This will be the final summary of our Vetropack series. Here are links to the first two parts:
We want to start by giving you the most recent numbers (http://www.vetropack.com/htm/presse_detail_3.htm?id=159). The revenue growth was in line with our expectations, just as the decrease in EBIT matched our prediction quite closely. As we have said before, we estimated an average 2.5% revenue growth in the short term. We need to add that all calculations have been done in reporting currency, which is CHF. Most profits occur in EUR though, as one of our great readers has remarked in a comment previously. But it is even more important how the cash is pooled. The CFO has told us that the cash pool that is used for investment is also kept in EUR. So we converted our DCF model. We have made the following assumptions, using the most current numbers:
- Revenue growth of 2.5% in the short term, 2% in the long term
- 10.1% CAPEX / revenue
- 0.63 operating expenses / revenue
- 0.17 average cost / revenue
- 0.09 average depreciation, amortization / revenue
As Bruce Greenwald likes to say, if there is not much change in market share over time and the leaders stay the same, it is likely that there are some kind of competitive advantages or high entry barriers. Vetropack’s share has remained unchanged over some time now. We have mentioned how far glass can be transported and how the geographical structure could create an oligopolistic market (see our 2nd part). We need to keep in mind that Vetropack only makes up about 7% in the European glass industry and is susceptible to pricing power of bigger competitors like O-I and Verallia. But it is crucial to look at each country separately. In each Croatia, Austria and Switzerland, the companies market share is over 50%. In the links from our last post you can see signs that output of high-volume products (with lower margins!) elsewhere is rising, a segment that generates more than half of Vetropack’s revenues.
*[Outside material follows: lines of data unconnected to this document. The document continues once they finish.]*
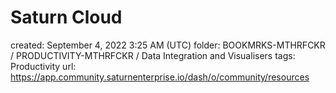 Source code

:# Saturn Cloud

created: September 4, 2022 3:25 AM (UTC)
folder: BOOKMRKS-MTHRFCKR / PRODUCTIVITY-MTHRFCKR / Data Integration and Visualisers
tags: Productivity
url: https://app.community.saturnenterprise.io/dash/o/community/resources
But let’s talk about the company’s potential now. The key to success is the goal of full utilization. That means turning plant efficiency to a maximum. According to our research, at 75% of capacity, the break-even point is reached. At full capacity, it should enable a 35% EBITDA-margin. So efficiency is crucial and expansion can be costly. For cost minimization, the melting tanks could be expanded during each repair process which would be about every ten years. Momentarily, Vetropack is running at full capacity while small competitors can usually not stand the pressure for long. That explains the high cash conversion cycle, because the company has built up inventory, primarily in Switzerland and Austria. The Cash Conversion Cycle went from 242 days in the year of 2008 to 389 days today, which is an average increase of 9% pa.. So it takes the company a long time to generate money out of its production.
The market overview given by the hardened glass patent holder shows the position of the glass consumption in different countries. This is also where you can see the growth potential of the emerging economies. The Czech Republic already has high glass demand compared to its gross national income, but Slovakia, Ukraine and Croatia could deliver valuable growth in markets where Vetropack has a more dominant position than in Austria and Switzerland. The Swiss-Austrian home market should be rather satisfied, the management confirmed that they do not necessarily expect demand growth there.
The hard glass production itself might put Vetropack in a nice position for production and distribution, but we do not think that there will be long-term advantages without owning the patents. Bucher Emhart Glass could be the one profiting by selling its technology to all market participants. That is probably going to happen as soon as hardened glass appears to be profitable, obviously that also depends on oil prices and therefore the break-even point with PET bottles, but also environmental policies or restrictions that could come. We prefer not to put too much value in the eventuality of the hardened glass turning around the market. Here is (again) a comparison to similar manufacturers.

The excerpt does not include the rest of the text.